Improving Facial Landmark Detection Accuracy and Efficiency with Knowledge Distillation

Zong-Wei Hong,Yu-Chen Lin
2024-04-09
Abstract:The domain of computer vision has experienced significant advancements in facial-landmark detection, becoming increasingly essential across various applications such as augmented reality, facial recognition, and emotion analysis. Unlike object detection or semantic segmentation, which focus on identifying objects and outlining boundaries, faciallandmark detection aims to precisely locate and track critical facial features.
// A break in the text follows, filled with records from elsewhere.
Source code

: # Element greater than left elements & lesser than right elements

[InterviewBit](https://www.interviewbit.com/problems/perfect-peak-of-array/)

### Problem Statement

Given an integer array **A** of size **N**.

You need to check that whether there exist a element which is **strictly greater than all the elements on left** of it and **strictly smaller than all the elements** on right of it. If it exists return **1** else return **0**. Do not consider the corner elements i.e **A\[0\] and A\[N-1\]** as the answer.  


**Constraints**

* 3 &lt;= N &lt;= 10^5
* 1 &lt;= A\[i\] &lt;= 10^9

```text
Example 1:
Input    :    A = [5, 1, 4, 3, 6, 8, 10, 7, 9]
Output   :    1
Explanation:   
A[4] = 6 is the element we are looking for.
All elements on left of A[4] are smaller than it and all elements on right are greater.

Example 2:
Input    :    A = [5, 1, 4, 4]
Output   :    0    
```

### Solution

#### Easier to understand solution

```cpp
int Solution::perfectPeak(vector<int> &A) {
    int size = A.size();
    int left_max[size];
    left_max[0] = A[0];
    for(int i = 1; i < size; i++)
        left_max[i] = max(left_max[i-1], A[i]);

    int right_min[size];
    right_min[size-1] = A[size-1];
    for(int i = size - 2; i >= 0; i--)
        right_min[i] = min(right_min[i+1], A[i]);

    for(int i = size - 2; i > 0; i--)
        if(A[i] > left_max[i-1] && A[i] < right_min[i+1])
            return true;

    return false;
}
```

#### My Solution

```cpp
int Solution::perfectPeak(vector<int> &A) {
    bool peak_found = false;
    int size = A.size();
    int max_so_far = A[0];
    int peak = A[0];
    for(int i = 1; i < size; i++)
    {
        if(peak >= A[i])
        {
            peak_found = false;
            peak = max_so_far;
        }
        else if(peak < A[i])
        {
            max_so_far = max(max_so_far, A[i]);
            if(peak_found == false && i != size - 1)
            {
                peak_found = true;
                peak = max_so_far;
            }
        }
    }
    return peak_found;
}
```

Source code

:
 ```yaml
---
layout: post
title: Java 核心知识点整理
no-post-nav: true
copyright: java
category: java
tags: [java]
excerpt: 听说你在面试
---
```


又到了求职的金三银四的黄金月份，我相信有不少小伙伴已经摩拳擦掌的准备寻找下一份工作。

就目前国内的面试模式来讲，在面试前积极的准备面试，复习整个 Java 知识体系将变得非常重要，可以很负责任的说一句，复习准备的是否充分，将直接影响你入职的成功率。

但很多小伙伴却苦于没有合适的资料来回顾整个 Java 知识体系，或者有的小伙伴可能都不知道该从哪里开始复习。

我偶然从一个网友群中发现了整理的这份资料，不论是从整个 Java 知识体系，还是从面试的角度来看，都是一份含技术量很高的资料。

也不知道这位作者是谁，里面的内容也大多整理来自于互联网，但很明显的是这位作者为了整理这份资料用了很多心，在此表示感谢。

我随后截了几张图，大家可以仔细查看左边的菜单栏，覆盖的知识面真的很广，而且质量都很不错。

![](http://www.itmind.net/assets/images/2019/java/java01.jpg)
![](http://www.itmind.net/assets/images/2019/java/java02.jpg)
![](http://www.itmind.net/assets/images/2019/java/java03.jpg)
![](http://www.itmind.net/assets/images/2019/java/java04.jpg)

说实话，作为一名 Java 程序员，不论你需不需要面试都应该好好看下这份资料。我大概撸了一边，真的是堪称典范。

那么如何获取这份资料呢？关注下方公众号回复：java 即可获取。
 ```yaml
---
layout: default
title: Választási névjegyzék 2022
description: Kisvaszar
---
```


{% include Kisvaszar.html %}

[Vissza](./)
However, deploying deep learning-based facial-landmark detection models on embedded systems with limited computational resources poses challenges due to the complexity of facial features, especially in dynamic settings. Additionally, ensuring robustness across diverse ethnicities and expressions presents further obstacles. Existing datasets often lack comprehensive representation of facial nuances, particularly within populations like those in Taiwan. This paper introduces a novel approach to address these challenges through the development of a knowledge distillation method. By transferring knowledge from larger models to smaller ones, we aim to create lightweight yet powerful deep learning models tailored specifically for facial-landmark detection tasks. Our goal is to design models capable of accurately locating facial landmarks under varying conditions, including diverse expressions, orientations, and lighting environments. The ultimate objective is to achieve high accuracy and real-time performance suitable for deployment on embedded systems. This method was successfully implemented and achieved a top 6th place finish out of 165 participants in the IEEE ICME 2024 PAIR competition.
Computer Vision and Pattern Recognition
What problem does this paper attempt to address?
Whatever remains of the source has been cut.